Jeff C. McKay (D-At Large), chair of Fairfax County’s Board of Supervisors, in 2019. (Michael S. Williamson/The Washington Post)

Fairfax County on Tuesday formally adopted a long-standing practice of prohibiting county employees from cooperating with federal immigration agents — a step aimed at addressing reports that some undocumented immigrants in the county have avoided seeking help during the coronavirus pandemic, out of fear of being deported.

The “Trust Policy,” approved by the county’s Board of Supervisors on a 9-to-1 vote, prohibits county employees from sharing or seeking information about the immigration status of a county resident unless that action is mandated by a state or federal law, a court order or a judicial warrant.

“We need to be very clear about what our expectations are,” said board Chairman Jeff C. McKay (D-At Large), who co-sponsored the policy with Supervisors Dalia A. Palchik (D-Providence) and John W. Foust (D-Dranesville). “Immigration enforcement is done by others.”

The policy builds on a step taken by the county police department last summer that bars officers from asking about or disclosing a person’s immigration status or giving information to U.S. Immigration and Customs Enforcement that can be used to locate someone targeted for deportation.

County officials said anxieties over deportation have kept some residents from seeking county services meant to help those who have been affected by the pandemic.

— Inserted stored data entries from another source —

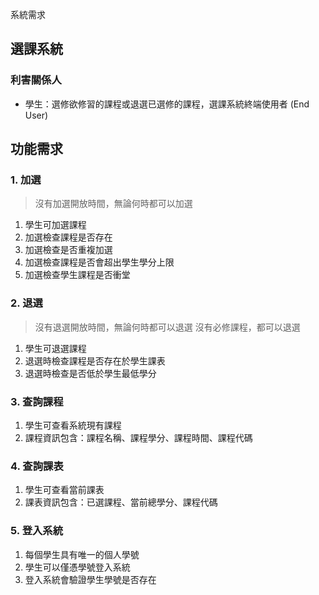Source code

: 系統需求

## 選課系統

### 利害關係人

* 學生：選修欲修習的課程或退選已選修的課程，選課系統終端使用者 (End User)

## 功能需求

### 1. 加選

> 沒有加選開放時間，無論何時都可以加選
1. 學生可加選課程
2. 加選檢查課程是否存在
3. 加選檢查是否重複加選
4. 加選檢查課程是否會超出學生學分上限
5. 加選檢查學生課程是否衝堂

### 2. 退選

> 沒有退選開放時間，無論何時都可以退選
> 沒有必修課程，都可以退選
1. 學生可退選課程
2. 退選時檢查課程是否存在於學生課表
3. 退選時檢查是否低於學生最低學分

### 3. 查詢課程

1. 學生可查看系統現有課程
2. 課程資訊包含：課程名稱、課程學分、課程時間、課程代碼

### 4. 查詢課表

1. 學生可查看當前課表
2. 課表資訊包含：已選課程、當前總學分、課程代碼

### 5. 登入系統

1. 每個學生具有唯一的個人學號
2. 學生可以僅憑學號登入系統
3. 登入系統會驗證學生學號是否存在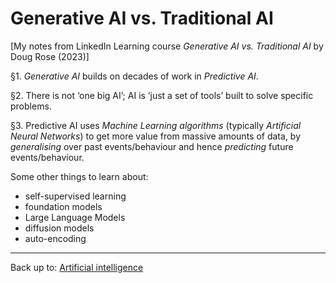 # Generative AI vs. Traditional AI

\[My notes from LinkedIn Learning course *Generative AI vs. Traditional AI* by Doug Rose (2023)\]

§1. *Generative AI* builds on decades of work in *Predictive AI*.

§2. There is not ‘one big AI’; AI is ‘just a set of tools’ built to solve specific problems.

§3. Predictive AI uses *Machine Learning algorithms* (typically *Artificial Neural Networks*) to get more value from massive amounts of data, by *generalising* over past events/behaviour and hence *predicting* future events/behaviour.

Some other things to learn about:
- self-supervised learning
- foundation models
- Large Language Models
- diffusion models
- auto-encoding


----

Back up to: [Artificial intelligence](../index.md)
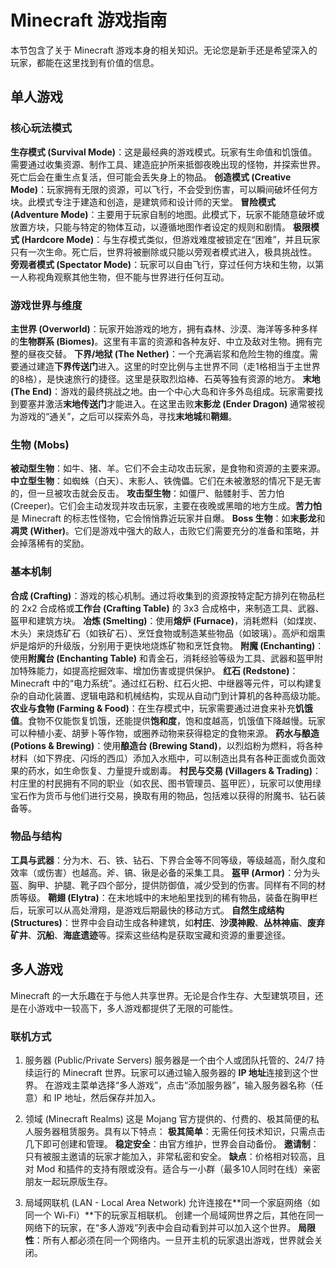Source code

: # Minecraft 游戏指南

本节包含了关于 Minecraft 游戏本身的相关知识。无论您是新手还是希望深入的玩家，都能在这里找到有价值的信息。

## 单人游戏

### 核心玩法模式

**生存模式 (Survival Mode)**：这是最经典的游戏模式。玩家有生命值和饥饿值。需要通过收集资源、制作工具、建造庇护所来抵御夜晚出现的怪物，并探索世界。死亡后会在重生点复活，但可能会丢失身上的物品。
**创造模式 (Creative Mode)**：玩家拥有无限的资源，可以飞行，不会受到伤害，可以瞬间破坏任何方块。此模式专注于建造和创造，是建筑师和设计师的天堂。
**冒险模式 (Adventure Mode)**：主要用于玩家自制的地图。此模式下，玩家不能随意破坏或放置方块，只能与特定的物体互动，以遵循地图作者设定的规则和剧情。
**极限模式 (Hardcore Mode)**：与生存模式类似，但游戏难度被锁定在“困难”，并且玩家只有一次生命。死亡后，世界将被删除或只能以旁观者模式进入，极具挑战性。
**旁观者模式 (Spectator Mode)**：玩家可以自由飞行，穿过任何方块和生物，以第一人称视角观察其他生物，但不能与世界进行任何互动。

### 游戏世界与维度

**主世界 (Overworld)**：玩家开始游戏的地方，拥有森林、沙漠、海洋等多种多样的**生物群系 (Biomes)**。这里有丰富的资源和各种友好、中立及敌对生物。拥有完整的昼夜交替。
**下界/地狱 (The Nether)**：一个充满岩浆和危险生物的维度。需要通过建造**下界传送门**进入。这里的时空比例与主世界不同（走1格相当于主世界的8格），是快速旅行的捷径。这里是获取烈焰棒、石英等独有资源的地方。
**末地 (The End)**：游戏的最终挑战之地。由一个中心大岛和许多外岛组成。玩家需要找到要塞并激活**末地传送门**才能进入。在这里击败**末影龙 (Ender Dragon)** 通常被视为游戏的“通关”，之后可以探索外岛，寻找**末地城**和**鞘翅**。

### 生物 (Mobs)

**被动型生物**：如牛、猪、羊。它们不会主动攻击玩家，是食物和资源的主要来源。
**中立型生物**：如蜘蛛（白天）、末影人、铁傀儡。它们在未被激怒的情况下是无害的，但一旦被攻击就会反击。
**攻击型生物**：如僵尸、骷髅射手、苦力怕 (Creeper)。它们会主动发现并攻击玩家，主要在夜晚或黑暗的地方生成。**苦力怕**是 Minecraft 的标志性怪物，它会悄悄靠近玩家并自爆。
**Boss 生物**：如**末影龙**和**凋灵 (Wither)**。它们是游戏中强大的敌人，击败它们需要充分的准备和策略，并会掉落稀有的奖励。

### 基本机制

**合成 (Crafting)**：游戏的核心机制。通过将收集到的资源按特定配方排列在物品栏的 2x2 合成格或**工作台 (Crafting Table)** 的 3x3 合成格中，来制造工具、武器、盔甲和建筑方块。
**冶炼 (Smelting)**：使用**熔炉 (Furnace)**，消耗燃料（如煤炭、木头）来烧炼矿石（如铁矿石）、烹饪食物或制造某些物品（如玻璃）。高炉和烟熏炉是熔炉的升级版，分别用于更快地烧炼矿物和烹饪食物。
**附魔 (Enchanting)**：使用**附魔台 (Enchanting Table)** 和青金石，消耗经验等级为工具、武器和盔甲附加特殊能力，如提高挖掘效率、增加伤害或提供保护。
**红石 (Redstone)**：Minecraft 中的“电力系统”。通过红石粉、红石火把、中继器等元件，可以构建复杂的自动化装置、逻辑电路和机械结构，实现从自动门到计算机的各种高级功能。
**农业与食物 (Farming & Food)**：在生存模式中，玩家需要通过进食来补充**饥饿值**。食物不仅能恢复饥饿，还能提供**饱和度**，饱和度越高，饥饿值下降越慢。玩家可以种植小麦、胡萝卜等作物，或圈养动物来获得稳定的食物来源。
**药水与酿造 (Potions & Brewing)**：使用**酿造台 (Brewing Stand)**，以烈焰粉为燃料，将各种材料（如下界疣、闪烁的西瓜）添加入水瓶中，可以制造出具有各种正面或负面效果的药水，如生命恢复、力量提升或剧毒。
**村民与交易 (Villagers & Trading)**：村庄里的村民拥有不同的职业（如农民、图书管理员、盔甲匠），玩家可以使用绿宝石作为货币与他们进行交易，换取有用的物品，包括难以获得的附魔书、钻石装备等。

### 物品与结构

**工具与武器**：分为木、石、铁、钻石、下界合金等不同等级，等级越高，耐久度和效率（或伤害）也越高。斧、镐、锹是必备的采集工具。
**盔甲 (Armor)**：分为头盔、胸甲、护腿、靴子四个部分，提供防御值，减少受到的伤害。同样有不同的材质等级。
**鞘翅 (Elytra)**：在末地城中的末地船里找到的稀有物品，装备在胸甲栏后，玩家可以从高处滑翔，是游戏后期最快的移动方式。
**自然生成结构 (Structures)**：世界中会自动生成各种建筑，如**村庄**、**沙漠神殿**、**丛林神庙**、**废弃矿井**、**沉船**、**海底遗迹**等。探索这些结构是获取宝藏和资源的重要途径。

## 多人游戏

Minecraft 的一大乐趣在于与他人共享世界。无论是合作生存、大型建筑项目，还是在小游戏中一较高下，多人游戏都提供了无限的可能性。

### 联机方式

1. 服务器 (Public/Private Servers)
服务器是一个由个人或团队托管的、24/7 持续运行的 Minecraft 世界。玩家可以通过输入服务器的 **IP 地址**连接到这个世界。
在游戏主菜单选择“多人游戏”，点击“添加服务器”，输入服务器名称（任意）和 IP 地址，然后保存并加入。

2. 领域 (Minecraft Realms)
这是 Mojang 官方提供的、付费的、极其简便的私人服务器租赁服务。具有以下特点：
**极其简单**：无需任何技术知识，只需点击几下即可创建和管理。
**稳定安全**：由官方维护，世界会自动备份。
**邀请制**：只有被服主邀请的玩家才能加入，非常私密和安全。
**缺点**：价格相对较高，且对 Mod 和插件的支持有限或没有。适合与一小群（最多10人同时在线）亲密朋友一起玩原版生存。

3. 局域网联机 (LAN - Local Area Network)
允许连接在**同一个家庭网络（如同一个 Wi-Fi）**下的玩家互相联机。
创建一个局域网世界之后，其他在同一网络下的玩家，在“多人游戏”列表中会自动看到并可以加入这个世界。
**局限性**：所有人都必须在同一个网络内。一旦开主机的玩家退出游戏，世界就会关闭。

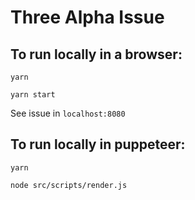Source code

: # Three Alpha Issue

## To run locally in a browser:

`yarn`

`yarn start`

See issue in `localhost:8080`

## To run locally in puppeteer:

`yarn`

`node src/scripts/render.js`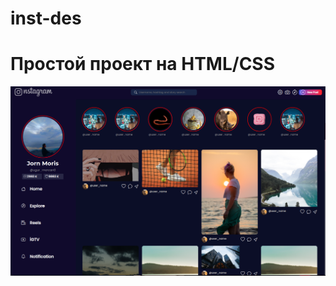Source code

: # inst-des

# Простой проект на HTML/CSS 
![Alt-текст](https://github.com/islamhadjime/inst-des/blob/main/img/%D0%A1%D0%BD%D0%B8%D0%BC%D0%BE%D0%BA%20%D1%8D%D0%BA%D1%80%D0%B0%D0%BD%D0%B0%20%D0%BE%D1%82%202022-12-05%2022-18-17.png "Card")
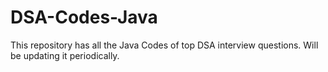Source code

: # DSA-Codes-Java
This repository has all the Java Codes of top DSA interview questions. Will be updating it periodically.
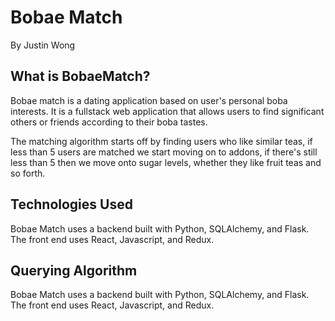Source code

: # Bobae Match

By Justin Wong

## What is BobaeMatch?

Bobae match is a dating application based on user's personal boba interests. It is a fullstack web application that allows users to find significant others or friends according to their boba tastes.

The matching algorithm starts off by finding users who like similar teas, if less than 5 users are matched we start moving on to addons, if there's still less than 5 then we move onto sugar levels, whether they like fruit teas and so forth.

## Technologies Used

Bobae Match uses a backend built with Python, SQLAlchemy, and Flask. The front end uses React, Javascript, and Redux.

## Querying Algorithm

Bobae Match uses a backend built with Python, SQLAlchemy, and Flask. The front end uses React, Javascript, and Redux.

Nearly 58,000 Fairfax residents have been infected by the coronavirus, a third of them Latino, according to the county health department. Meanwhile, office custodians, restaurant employees and construction workers — many of whom are undocumented — have been put out of work by the economic downturn triggered by state pandemic restrictions.

“There are folks in our community who are fearful and they are not willing to come forward and ask for help, because they think they’re going to put themselves in jeopardy,” said Supervisor Rodney L. Lusk (D-Lee).

Supervisor Pat Herrity (R-Springfield) cast the sole dissenting vote. He said his opposition was based on a portion of the policy that allows county employees to accept nongovernment identifications while providing services, which Herrity called a potential liability risk to the county.

Immigrant advocates, who pushed for the new policy in response to more-aggressive immigration enforcement under President Donald Trump, lauded the county board’s action.

“For four years, we have marched, spoken out and stood up for our rights as immigrants, and now we can finally breathe easier,” Luis Aguilar, Virginia state director of the CASA immigrant advocacy group, said in a statement.